We will create a Makefile for a data analysis pipeline. The task is as follows:

Task: Given two datasets, create a summary report (in pdf) that contains the histograms of these datasets.

(Of course this data science task is kept as simple as possible to explain how to use Make.)

Setting up

To start, clone the base repository:

$ git clone https://github.com/GjjvdBurg/IntroToMake

This basic repository contains all the code that we’ll need in this tutorial:

  • data: directory with two datasets that we’re going to analyse
  • report: the input directory for the report
  • scripts: directory for the analysis script
  • output: output directory for the figures and the report

You’ll notice that there are two datasets in the data directory (input_file_1.csv and input_file_2.csv) and that there is already a basic Python script in scripts and a basic report LaTeX file in report.
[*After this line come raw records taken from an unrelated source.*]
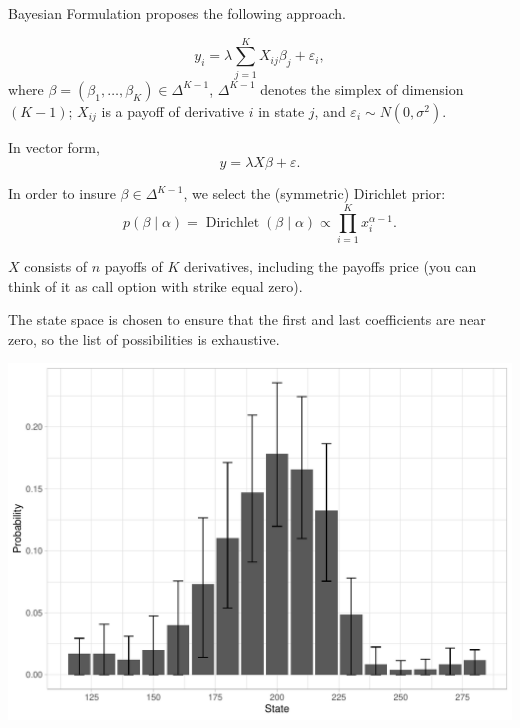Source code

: \documentclass[10pt,aspectratio=43]{beamer}
\begin{document}
\begin{frame}{Bayesian Formulation}
    \cite{fisherSimplexRegression2016} proposes the following approach.

    \[y_i=\lambda\sum_{j=1}^KX_{ij}\beta_j+\varepsilon_i,\]
    where $\beta=(\beta_1,\dots, \beta_K)\in \Delta^{K-1}$, $\Delta^{K-1}$ denotes the simplex of dimension $(K-1)$; $X_{ij}$ is a payoff of derivative $i$ in state $j$, and $\varepsilon_i\sim N(0,\sigma^2)$.

    In vector form,
    \[y=\lambda X \beta+\varepsilon.\]

    In order to insure $\beta\in \Delta^{K-1}$, we select the (symmetric) Dirichlet prior:
    \[p(\beta\mid \alpha)=\operatorname{Dirichlet}(\beta\mid \alpha)\propto \prod_{i=1}^{K}x_{i}^{\alpha-1}.\]

\end{frame}

\begin{frame}{}
$X$ consists of $n$ payoffs of $K$ derivatives, including the payoffs price (you can think of it as call option with strike equal zero).

The state space is chosen to ensure that the first and last coefficients are near zero, so the list of possibilities is exhaustive.
 \begin{center}
        \includegraphics[width=0.6\linewidth]{betas_23_3.pdf}
    \end{center}

\end{frame}
\end{document}
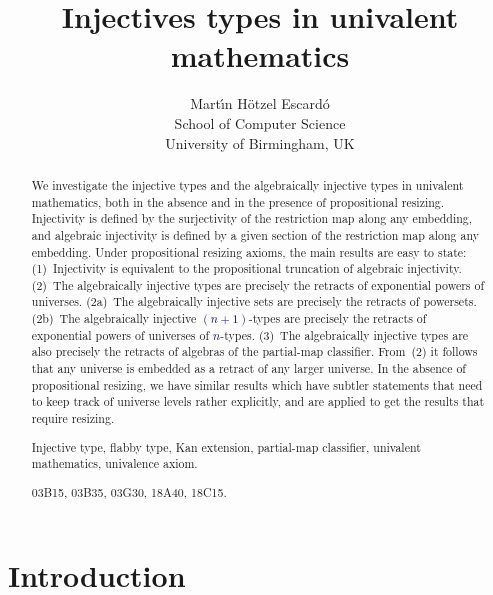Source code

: \documentclass[10pt]{article}
\title{Injectives types in univalent mathematics}
\author{Mart\'{\i}n H\"otzel Escard\'o \\ School of Computer Science \\ University of Birmingham, UK}
\newcommand{\db}{\textcolor{darkblue}}
\newcommand{\m}[1]{\db{$#1$}}
\theoremstyle{definition}
\begin{document}
\maketitle

\begin{abstract}
  We investigate the injective types and the algebraically injective
  types in univalent mathematics, both in the absence and in the
  presence of propositional resizing. Injectivity is defined by the
  surjectivity of the restriction map along any embedding, and
  algebraic injectivity is defined by a given section of the
  restriction map along any embedding. Under propositional resizing
  axioms, the main results are easy to state: (1)~Injectivity is
  equivalent to the propositional truncation of algebraic injectivity.
  (2)~The algebraically injective types are precisely the retracts of
  exponential powers of universes. (2a)~The algebraically injective
  sets are precisely the retracts of powersets. (2b)~The algebraically
  injective \m{(n+1)}-types are precisely the retracts of exponential
  powers of universes of \m{n}-types. (3)~The algebraically injective
  types are also precisely the retracts of algebras of the partial-map
  classifier. From~(2) it follows that any universe is embedded as a
  retract of any larger universe.  In the absence of propositional
  resizing, we have similar results which have subtler statements that
  need to keep track of universe levels rather explicitly, and are
  applied to get the results that require resizing.

  \medskip {} Injective type, flabby type, Kan extension, partial-map classifier, univalent mathematics, univalence axiom.

  \medskip {} 03B15, 03B35, 03G30, 18A40, 18C15.
\end{abstract}

\section{Introduction}
\end{document}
Ensure that you have the matplotlib and numpy packages installed:

$ pip install [--user] matplotlib numpy

You will also need a working version of pdflatex and, of course, make.
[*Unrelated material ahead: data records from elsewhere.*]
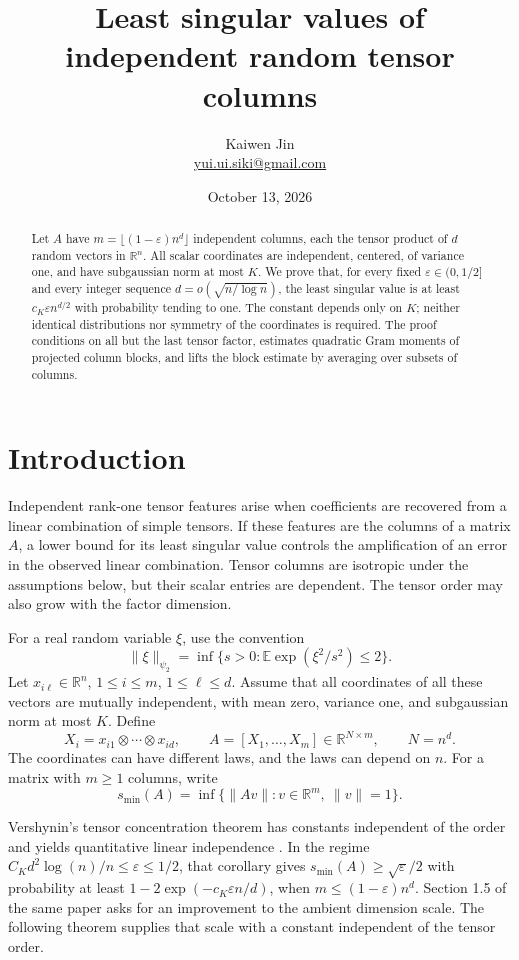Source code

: \documentclass[11pt]{article}
\title{Least singular values of independent random tensor columns}
\author{Kaiwen Jin\\
\small\href{mailto:yui.ui.siki@gmail.com}{yui.ui.siki@gmail.com}}
\date{October 13, 2026}
\newcommand{\R}{\mathbb R}
\newcommand{\E}{\mathbb E}
\begin{document}
\maketitle

\begin{abstract}
Let \(A\) have \(m=\lfloor(1-\varepsilon)n^d\rfloor\) independent
columns, each the tensor product of \(d\) random vectors in \(\R^n\).
All scalar coordinates are independent, centered, of variance one,
and have subgaussian norm at most \(K\). We prove that, for every fixed
\(\varepsilon\in(0,1/2]\) and every integer sequence
\(d=o(\sqrt{n/\log n})\), the least singular value is at least
\(c_K\varepsilon n^{d/2}\) with probability tending to one.
The constant depends only on \(K\); neither identical distributions
nor symmetry of the coordinates is required. The proof conditions on
all but the last tensor factor, estimates quadratic Gram moments of
projected column blocks, and lifts the block estimate by averaging
over subsets of columns.
\end{abstract}

\section{Introduction}

Independent rank-one tensor features arise when coefficients are recovered
from a linear combination of simple tensors. If these features are the
columns of a matrix \(A\), a lower bound for its least singular value controls
the amplification of an error in the observed linear combination.
Tensor columns are isotropic under the assumptions below, but their scalar
entries are dependent. The tensor order may also grow with the factor
dimension.

For a real random variable \(\xi\), use the convention
\[
 \|\xi\|_{\psi_2}
 =\inf\{s>0:\E\exp(\xi^2/s^2)\le2\}.
\]
Let \(x_{i\ell}\in\R^n\), \(1\le i\le m\), \(1\le\ell\le d\).
Assume that all coordinates of all these vectors are mutually independent,
with mean zero, variance one, and subgaussian norm at most \(K\).
Define
\[
 X_i=x_{i1}\otimes\cdots\otimes x_{id},\qquad
 A=[X_1,\ldots,X_m]\in\R^{N\times m},\qquad N=n^d.
\]
The coordinates can have different laws, and the laws can depend on \(n\).
For a matrix with \(m\ge1\) columns, write
\[
 s_{\min}(A)=\inf\{\|Av\|:v\in\R^m,\ \|v\|=1\}.
\]

Vershynin's tensor concentration theorem has constants independent of
the order and yields quantitative linear independence
\cite[Theorem 1.4 and Corollary 6.2]{Vershynin}.
In the regime
\(C_Kd^2\log(n)/n\le\varepsilon\le1/2\), that corollary gives
\(s_{\min}(A)\ge\sqrt{\varepsilon}/2\) with probability at least
\(1-2\exp(-c_K\varepsilon n/d)\), when
\(m\le(1-\varepsilon)n^d\).
Section 1.5 of the same paper asks for an improvement to the ambient
dimension scale. The following theorem supplies that scale with a constant
independent of the tensor order.
\end{document}
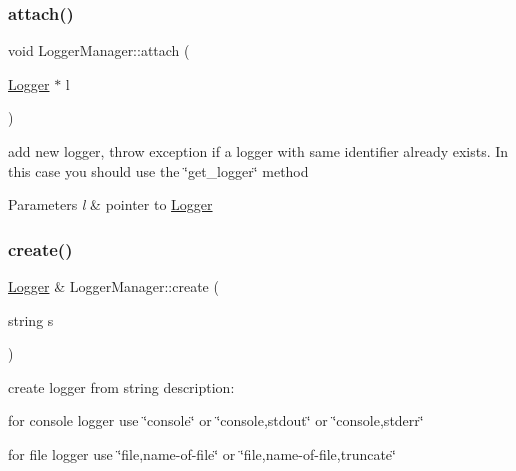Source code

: \subsubsection{\texorpdfstring{attach()}{attach()}}
{\footnotesize\ttfamily void Logger\+Manager\+::attach (\begin{DoxyParamCaption}\item[{\hyperlink{classez_1_1logging_1_1Logger}{Logger} $\ast$}]{l }\end{DoxyParamCaption})}

add new logger, throw exception if a logger with same identifier already exists. In this case you should use the \char`\"{}get\+\_\+logger\char`\"{} method 
\begin{DoxyParams}{Parameters}
{\em l} & pointer to \hyperlink{classez_1_1logging_1_1Logger}{Logger} \\
\hline
\end{DoxyParams}
\mbox{\label{classez_1_1logging_1_1LoggerManager_aba82648266530bd33f74d865c4c55878}} 
\subsubsection{\texorpdfstring{create()}{create()}}
{\footnotesize\ttfamily \hyperlink{classez_1_1logging_1_1Logger}{Logger} \& Logger\+Manager\+::create (\begin{DoxyParamCaption}\item[{string}]{s }\end{DoxyParamCaption})}

create logger from string description\+: 
\begin{DoxyItemize}
\item for console logger use \char`\"{}console\char`\"{} or \char`\"{}console,stdout\char`\"{} or \char`\"{}console,stderr\char`\"{} 
\item for file logger use \char`\"{}file,name-\/of-\/file\char`\"{} or \char`\"{}file,name-\/of-\/file,truncate\char`\"{} 
\end{DoxyItemize}\mbox{\label{classez_1_1logging_1_1LoggerManager_a777dcb9907e2d3cc7a314df6617ba5fb}} 

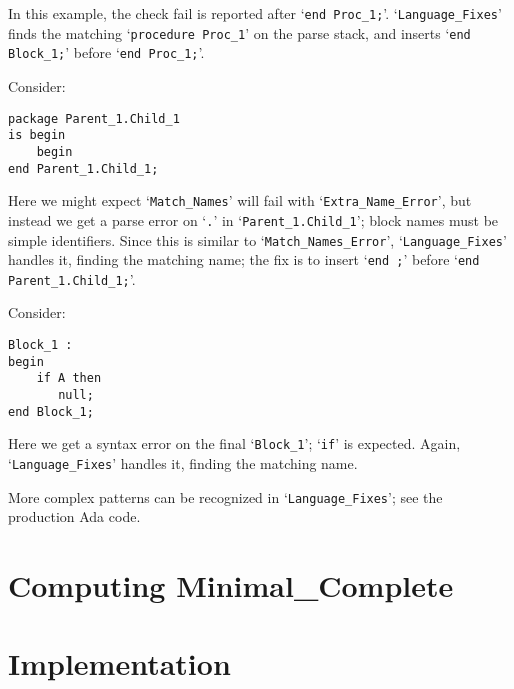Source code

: \documentclass{article}
\newcommand{\code}[1]{`{\tt #1}'}
\begin{document}
In this example, the check fail is reported after \code{end Proc\_1;}.
\code{Language\_Fixes} finds the matching \code{procedure Proc\_1} on
the parse stack, and inserts \code{end Block\_1;} before
\code{end Proc\_1;}.

Consider:
\begin{verbatim}
package Parent_1.Child_1
is begin
    begin
end Parent_1.Child_1;
\end{verbatim}
Here we might expect \code{Match\_Names} will fail with
\code{Extra\_Name\_Error}, but instead we get a parse error on \code{.}
in \code{Parent\_1.Child\_1}; block names must be simple identifiers.
Since this is similar to \code{Match\_Names\_Error},
\code{Language\_Fixes} handles it, finding the matching name; the
fix is to insert \code{end ;} before \code{end Parent\_1.Child\_1;}.

Consider:
\begin{verbatim}
Block_1 :
begin
    if A then
       null;
end Block_1;
\end{verbatim}
\caption{}
Here we get a syntax error on the final \code{Block\_1}; \code{if} is
expected. Again, \code{Language\_Fixes} handles it, finding the
matching name.

More complex patterns can be recognized in \code{Language\_Fixes}; see
the production Ada code.

\section{Computing Minimal\_Complete}
\label{minimal-complete-compute}

\section{Implementation}
\end{document}
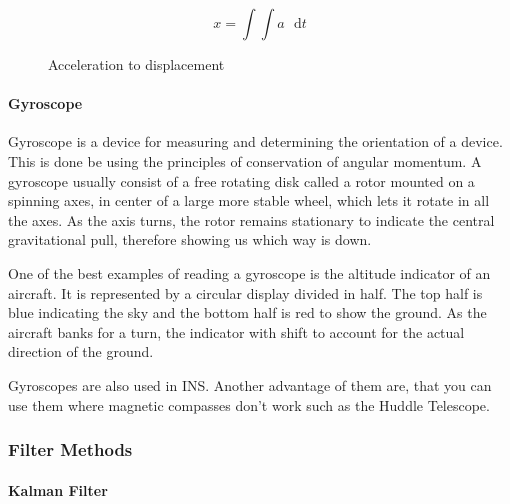 \begin{figure}[H]
\[
x=\int\int a\mathrm{\text{ }d}t
\]
 

\protect\caption{Acceleration to displacement}


\end{figure}



\paragraph{Gyroscope}

Gyroscope is a device for measuring and determining the orientation
of a device. This is done be using the principles of conservation
of angular momentum. A gyroscope usually consist of a free rotating
disk called a rotor mounted on a spinning axes, in center of a large
more stable wheel, which lets it rotate in all the axes. As the axis
turns, the rotor remains stationary to indicate the central gravitational
pull, therefore showing us which way is down.

One of the best examples of reading a gyroscope is the altitude indicator
of an aircraft. It is represented by a circular display divided in
half. The top half is blue indicating the sky and the bottom half
is red to show the ground. As the aircraft banks for a turn, the indicator
with shift to account for the actual direction of the ground.

Gyroscopes are also used in INS. Another advantage of them are, that
you can use them where magnetic compasses don't work such as the Huddle
Telescope\cite{gyroscope-wiki}.

\subsubsection{Filter Methods} \label{filter_methods}


\paragraph{Kalman Filter}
Makefile no. 1 (The Basics)

Let’s create our first Makefile. Using your favorite editor, create a file called Makefile with the following contents:

# Makefile for analysis report

output/figure_1.png: data/input_file_1.csv scripts/generate_histogram.py
	python scripts/generate_histogram.py -i data/input_file_1.csv -o output/figure_1.png

output/figure_2.png: data/input_file_2.csv scripts/generate_histogram.py
	python scripts/generate_histogram.py -i data/input_file_2.csv -o output/figure_2.png

output/report.pdf: report/report.tex output/figure_1.png output/figure_2.png
	cd report/ && pdflatex report.tex && mv report.pdf ../output/report.pdf

To test that everything works correctly, you should now be able to type:

$ make output/report.pdf

If everything works correctly, the two figures will be created and pdf report will be built.

Let’s go through the Makefile in a bit more detail. We have three rules, two for the figures that are very similar, and one for the report. Let’s look at the rule for output/figure_1.png first. This rule has the target output/figure_1.png that has two prerequisites: data/input_file_1.csv and scripts/generate_histogram.py. By giving the output file these prerequisites it will be updated if either of these files changes. You’ll notice that the recipe line calls Python with the script name and uses command line flags (-i and -o) to mark the input and output of the script.
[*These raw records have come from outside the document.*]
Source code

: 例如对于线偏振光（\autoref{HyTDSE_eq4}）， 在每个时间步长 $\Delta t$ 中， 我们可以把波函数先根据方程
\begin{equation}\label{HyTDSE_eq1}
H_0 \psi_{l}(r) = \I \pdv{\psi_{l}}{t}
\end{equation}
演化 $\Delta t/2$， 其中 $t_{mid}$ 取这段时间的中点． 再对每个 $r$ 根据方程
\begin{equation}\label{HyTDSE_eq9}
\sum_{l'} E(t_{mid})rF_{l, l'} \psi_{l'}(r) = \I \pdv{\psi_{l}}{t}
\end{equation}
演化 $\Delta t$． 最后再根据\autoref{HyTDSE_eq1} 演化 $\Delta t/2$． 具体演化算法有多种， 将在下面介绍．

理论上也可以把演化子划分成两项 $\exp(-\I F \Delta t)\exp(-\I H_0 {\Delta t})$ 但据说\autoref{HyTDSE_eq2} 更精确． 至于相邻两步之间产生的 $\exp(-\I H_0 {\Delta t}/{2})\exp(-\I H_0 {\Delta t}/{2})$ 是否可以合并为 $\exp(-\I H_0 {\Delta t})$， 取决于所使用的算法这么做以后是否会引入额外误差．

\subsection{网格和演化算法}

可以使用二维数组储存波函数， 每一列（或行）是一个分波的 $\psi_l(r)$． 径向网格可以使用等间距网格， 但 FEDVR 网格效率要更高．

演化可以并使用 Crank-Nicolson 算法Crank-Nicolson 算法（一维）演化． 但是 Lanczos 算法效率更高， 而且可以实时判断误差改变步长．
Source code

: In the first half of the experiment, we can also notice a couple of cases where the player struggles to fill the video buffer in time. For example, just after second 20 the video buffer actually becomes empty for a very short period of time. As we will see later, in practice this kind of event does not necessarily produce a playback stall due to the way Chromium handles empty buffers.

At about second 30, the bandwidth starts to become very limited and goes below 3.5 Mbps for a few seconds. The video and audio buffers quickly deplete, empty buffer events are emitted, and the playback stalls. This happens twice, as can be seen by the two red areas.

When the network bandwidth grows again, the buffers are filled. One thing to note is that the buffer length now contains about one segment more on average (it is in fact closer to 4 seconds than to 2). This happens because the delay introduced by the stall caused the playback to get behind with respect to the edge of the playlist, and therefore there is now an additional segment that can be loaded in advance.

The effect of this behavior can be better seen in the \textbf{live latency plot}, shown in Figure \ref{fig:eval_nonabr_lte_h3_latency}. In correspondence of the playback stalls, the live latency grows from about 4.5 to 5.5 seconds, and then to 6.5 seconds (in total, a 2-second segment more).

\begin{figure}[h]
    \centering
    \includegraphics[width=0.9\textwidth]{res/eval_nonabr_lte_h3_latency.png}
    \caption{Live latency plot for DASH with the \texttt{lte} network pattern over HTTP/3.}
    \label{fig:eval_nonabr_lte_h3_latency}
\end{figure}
The rule for the PDF report is very similar, but it has three prerequisites (the LaTeX source and the figures). Notice that the recipe changes the working directory before calling LaTeX and also moves the generated PDF to the output directory. This has to do with some limitations of pdflatex. However, it’s important to distinguish the above rule from the following:

# don't do this
output/report.pdf: report/report.tex output/figure_1.png output/figure_2.png
        cd report/
        pdflatex report.tex
        mv report.pdf ../output/report.pdf

This rule places the three commands on separate lines. However, Make executes each line independently in separate subshells, so changing the working directory in the first line has no effect on the second, and a failure in the second line won’t stop the third line from being executed. Therefore, we combine the three commands in a single recipe above.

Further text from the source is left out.